Allâh Azza wa Jalla berfirman :
يَا أَيُّهَا الَّذِينَ آمَنُوا لَا تُلْهِكُمْ أَمْوَالُكُمْ وَلَا
أَوْلَادُكُمْ عَنْ ذِكْرِ اللَّهِ ۚ وَمَنْ يَفْعَلْ ذَٰلِكَ فَأُولَٰئِكَ
هُمُ الْخَاسِرُونَ
Hai orang-orang beriman, janganlah hartamu dan anak-anakmu melalaikan
kamu dari mengingat Allâh. barangsiapa yang berbuat demikian Maka
mereka Itulah orang-orang yang merugi. [Al-Munafiqun/63:9]
Dan masih banyak lagi ayat-ayat al-Qur’an yang menyebutkan kata
merugi dan hal-hal yang menyebabkan kerugian. Ini semua dalam rangka
mengingatkan manusia agar tidak tertimpa kerugian yang mengakibatkan
penderitaan yang tidak terperikan akibatnya dalam kehidupan akhirat.
Akhirnya, kita memohon kepada Allâh Azza wa Jalla agar menjaga dan menyelamatkan kita dari kerugian-kerugian tersebut.
Bagaimanakah cara kita menghindari kerugian tersebut ? Manakah bisnis yang bisa mendatangkan keuntungan ?
Jawabannya telah dijelaskan dalam al-Qur’an dengan penjelasan gamblang dalam al-Qur’an, Surat al-‘Ashr.

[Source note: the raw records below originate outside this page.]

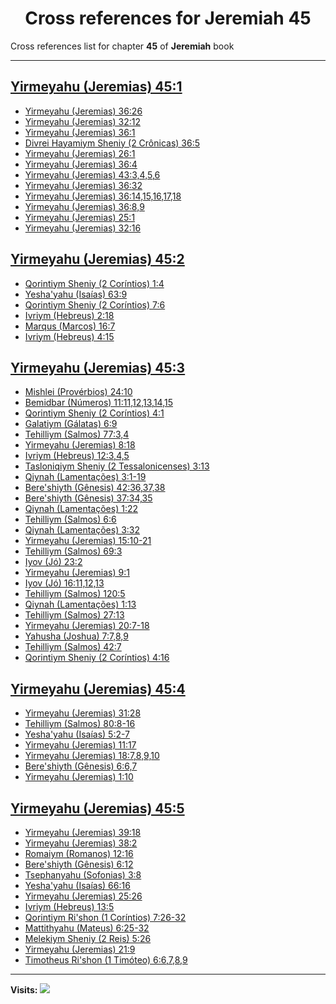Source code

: <div align="center">

# Cross references for **Jeremiah 45**
</div>

Cross references list for chapter **45** of **Jeremiah** book

---

<h2 id="1"><a href="https://bible.ozzuu.com/pt_yah/Jer/45#1" target="_blank">Yirmeyahu (Jeremias) 45:1</a></h2>

- [Yirmeyahu (Jeremias) 36:26](https://bible.ozzuu.com/pt_yah/Jer/36#26)
- [Yirmeyahu (Jeremias) 32:12](https://bible.ozzuu.com/pt_yah/Jer/32#12)
- [Yirmeyahu (Jeremias) 36:1](https://bible.ozzuu.com/pt_yah/Jer/36#1)
- [Divrei Hayamiym Sheniy (2 Crônicas) 36:5](https://bible.ozzuu.com/pt_yah/2Ch/36#5)
- [Yirmeyahu (Jeremias) 26:1](https://bible.ozzuu.com/pt_yah/Jer/26#1)
- [Yirmeyahu (Jeremias) 36:4](https://bible.ozzuu.com/pt_yah/Jer/36#4)
- [Yirmeyahu (Jeremias) 43:3,4,5,6](https://bible.ozzuu.com/pt_yah/Jer/43#3)
- [Yirmeyahu (Jeremias) 36:32](https://bible.ozzuu.com/pt_yah/Jer/36#32)
- [Yirmeyahu (Jeremias) 36:14,15,16,17,18](https://bible.ozzuu.com/pt_yah/Jer/36#14)
- [Yirmeyahu (Jeremias) 36:8,9](https://bible.ozzuu.com/pt_yah/Jer/36#8)
- [Yirmeyahu (Jeremias) 25:1](https://bible.ozzuu.com/pt_yah/Jer/25#1)
- [Yirmeyahu (Jeremias) 32:16](https://bible.ozzuu.com/pt_yah/Jer/32#16)
<h2 id="2"><a href="https://bible.ozzuu.com/pt_yah/Jer/45#2" target="_blank">Yirmeyahu (Jeremias) 45:2</a></h2>

- [Qorintiym Sheniy (2 Coríntios) 1:4](https://bible.ozzuu.com/pt_yah/2Co/1#4)
- [Yesha'yahu (Isaías) 63:9](https://bible.ozzuu.com/pt_yah/Isa/63#9)
- [Qorintiym Sheniy (2 Coríntios) 7:6](https://bible.ozzuu.com/pt_yah/2Co/7#6)
- [Ivriym (Hebreus) 2:18](https://bible.ozzuu.com/pt_yah/Heb/2#18)
- [Marqus (Marcos) 16:7](https://bible.ozzuu.com/pt_yah/Mar/16#7)
- [Ivriym (Hebreus) 4:15](https://bible.ozzuu.com/pt_yah/Heb/4#15)
<h2 id="3"><a href="https://bible.ozzuu.com/pt_yah/Jer/45#3" target="_blank">Yirmeyahu (Jeremias) 45:3</a></h2>

- [Mishlei (Provérbios) 24:10](https://bible.ozzuu.com/pt_yah/Pro/24#10)
- [Bemidbar (Números) 11:11,12,13,14,15](https://bible.ozzuu.com/pt_yah/Num/11#11)
- [Qorintiym Sheniy (2 Coríntios) 4:1](https://bible.ozzuu.com/pt_yah/2Co/4#1)
- [Galatiym (Gálatas) 6:9](https://bible.ozzuu.com/pt_yah/Gal/6#9)
- [Tehilliym (Salmos) 77:3,4](https://bible.ozzuu.com/pt_yah/Psa/77#3)
- [Yirmeyahu (Jeremias) 8:18](https://bible.ozzuu.com/pt_yah/Jer/8#18)
- [Ivriym (Hebreus) 12:3,4,5](https://bible.ozzuu.com/pt_yah/Heb/12#3)
- [Tasloniqiym Sheniy (2 Tessalonicenses) 3:13](https://bible.ozzuu.com/pt_yah/2Th/3#13)
- [Qiynah (Lamentações) 3:1-19](https://bible.ozzuu.com/pt_yah/Lam/3#1)
- [Bere'shiyth (Gênesis) 42:36,37,38](https://bible.ozzuu.com/pt_yah/Gen/42#36)
- [Bere'shiyth (Gênesis) 37:34,35](https://bible.ozzuu.com/pt_yah/Gen/37#34)
- [Qiynah (Lamentações) 1:22](https://bible.ozzuu.com/pt_yah/Lam/1#22)
- [Tehilliym (Salmos) 6:6](https://bible.ozzuu.com/pt_yah/Psa/6#6)
- [Qiynah (Lamentações) 3:32](https://bible.ozzuu.com/pt_yah/Lam/3#32)
- [Yirmeyahu (Jeremias) 15:10-21](https://bible.ozzuu.com/pt_yah/Jer/15#10)
- [Tehilliym (Salmos) 69:3](https://bible.ozzuu.com/pt_yah/Psa/69#3)
- [Iyov (Jó) 23:2](https://bible.ozzuu.com/pt_yah/Job/23#2)
- [Yirmeyahu (Jeremias) 9:1](https://bible.ozzuu.com/pt_yah/Jer/9#1)
- [Iyov (Jó) 16:11,12,13](https://bible.ozzuu.com/pt_yah/Job/16#11)
- [Tehilliym (Salmos) 120:5](https://bible.ozzuu.com/pt_yah/Psa/120#5)
- [Qiynah (Lamentações) 1:13](https://bible.ozzuu.com/pt_yah/Lam/1#13)
- [Tehilliym (Salmos) 27:13](https://bible.ozzuu.com/pt_yah/Psa/27#13)
- [Yirmeyahu (Jeremias) 20:7-18](https://bible.ozzuu.com/pt_yah/Jer/20#7)
- [Yahusha (Joshua) 7:7,8,9](https://bible.ozzuu.com/pt_yah/Jos/7#7)
- [Tehilliym (Salmos) 42:7](https://bible.ozzuu.com/pt_yah/Psa/42#7)
- [Qorintiym Sheniy (2 Coríntios) 4:16](https://bible.ozzuu.com/pt_yah/2Co/4#16)
<h2 id="4"><a href="https://bible.ozzuu.com/pt_yah/Jer/45#4" target="_blank">Yirmeyahu (Jeremias) 45:4</a></h2>

- [Yirmeyahu (Jeremias) 31:28](https://bible.ozzuu.com/pt_yah/Jer/31#28)
- [Tehilliym (Salmos) 80:8-16](https://bible.ozzuu.com/pt_yah/Psa/80#8)
- [Yesha'yahu (Isaías) 5:2-7](https://bible.ozzuu.com/pt_yah/Isa/5#2)
- [Yirmeyahu (Jeremias) 11:17](https://bible.ozzuu.com/pt_yah/Jer/11#17)
- [Yirmeyahu (Jeremias) 18:7,8,9,10](https://bible.ozzuu.com/pt_yah/Jer/18#7)
- [Bere'shiyth (Gênesis) 6:6,7](https://bible.ozzuu.com/pt_yah/Gen/6#6)
- [Yirmeyahu (Jeremias) 1:10](https://bible.ozzuu.com/pt_yah/Jer/1#10)
<h2 id="5"><a href="https://bible.ozzuu.com/pt_yah/Jer/45#5" target="_blank">Yirmeyahu (Jeremias) 45:5</a></h2>

- [Yirmeyahu (Jeremias) 39:18](https://bible.ozzuu.com/pt_yah/Jer/39#18)
- [Yirmeyahu (Jeremias) 38:2](https://bible.ozzuu.com/pt_yah/Jer/38#2)
- [Romaiym (Romanos) 12:16](https://bible.ozzuu.com/pt_yah/Rom/12#16)
- [Bere'shiyth (Gênesis) 6:12](https://bible.ozzuu.com/pt_yah/Gen/6#12)
- [Tsephanyahu (Sofonias) 3:8](https://bible.ozzuu.com/pt_yah/Zep/3#8)
- [Yesha'yahu (Isaías) 66:16](https://bible.ozzuu.com/pt_yah/Isa/66#16)
- [Yirmeyahu (Jeremias) 25:26](https://bible.ozzuu.com/pt_yah/Jer/25#26)
- [Ivriym (Hebreus) 13:5](https://bible.ozzuu.com/pt_yah/Heb/13#5)
- [Qorintiym Ri'shon (1 Coríntios) 7:26-32](https://bible.ozzuu.com/pt_yah/1Co/7#26)
- [Mattithyahu (Mateus) 6:25-32](https://bible.ozzuu.com/pt_yah/Mat/6#25)
- [Melekiym Sheniy (2 Reis) 5:26](https://bible.ozzuu.com/pt_yah/2Ki/5#26)
- [Yirmeyahu (Jeremias) 21:9](https://bible.ozzuu.com/pt_yah/Jer/21#9)
- [Timotheus Ri'shon (1 Timóteo) 6:6,7,8,9](https://bible.ozzuu.com/pt_yah/1Ti/6#6)


---

**Visits:**
![](https://profile-counter.glitch.me/visitCounter_crossrefs16/count.svg)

Dalam ayat lain dijelaskan rambu-rambu bisnis yang mendatangkan
keuntungan serta dijamin tidak akan tersentuh kerugian. Allâh Azza wa
Jalla berfirman :
يَا أَيُّهَا الَّذِينَ آمَنُوا هَلْ أَدُلُّكُمْ عَلَىٰ تِجَارَةٍ
تُنْجِيكُمْ مِنْ عَذَابٍ أَلِيمٍ ﴿١٠﴾ تُؤْمِنُونَ بِاللَّهِ وَرَسُولِهِ
وَتُجَاهِدُونَ فِي سَبِيلِ اللَّهِ بِأَمْوَالِكُمْ وَأَنْفُسِكُمْ ۚ
ذَٰلِكُمْ خَيْرٌ لَكُمْ إِنْ كُنْتُمْ تَعْلَمُونَ
Wahai orang-orang yang beriman, sukakah kamu Aku tunjukkan suatu
perniagaan yang dapat menyelamatkanmu dari adzab yang pedih ? (Yaitu)
kamu beriman kepada Allâh dan Rasul-Nya dan berjihad di jalan Allâh
dengan harta dan jiwamu. Itulah yang lebih baik bagimu, jika kamu
mengetahui. [Ash-Shaff/61:10-11]
Allâh Azza wa Jalla juga berfirman :
إِنَّ الَّذِينَ يَتْلُونَ كِتَابَ اللَّهِ وَأَقَامُوا الصَّلَاةَ
وَأَنْفَقُوا مِمَّا رَزَقْنَاهُمْ سِرًّا وَعَلَانِيَةً يَرْجُونَ
تِجَارَةً لَنْ تَبُورَ
Sesungguhnya orang-orang yang selalu membaca Kitab Allâh dan
mendirikan shalat dan menafkahkan sebahagian dari rezki yang kami
anugerahkan kepada mereka dengan diam-diam dan terang-terangan, mereka
itu mengharapkan perniagaan yang tidak akan merugi. [Fathir/35:29]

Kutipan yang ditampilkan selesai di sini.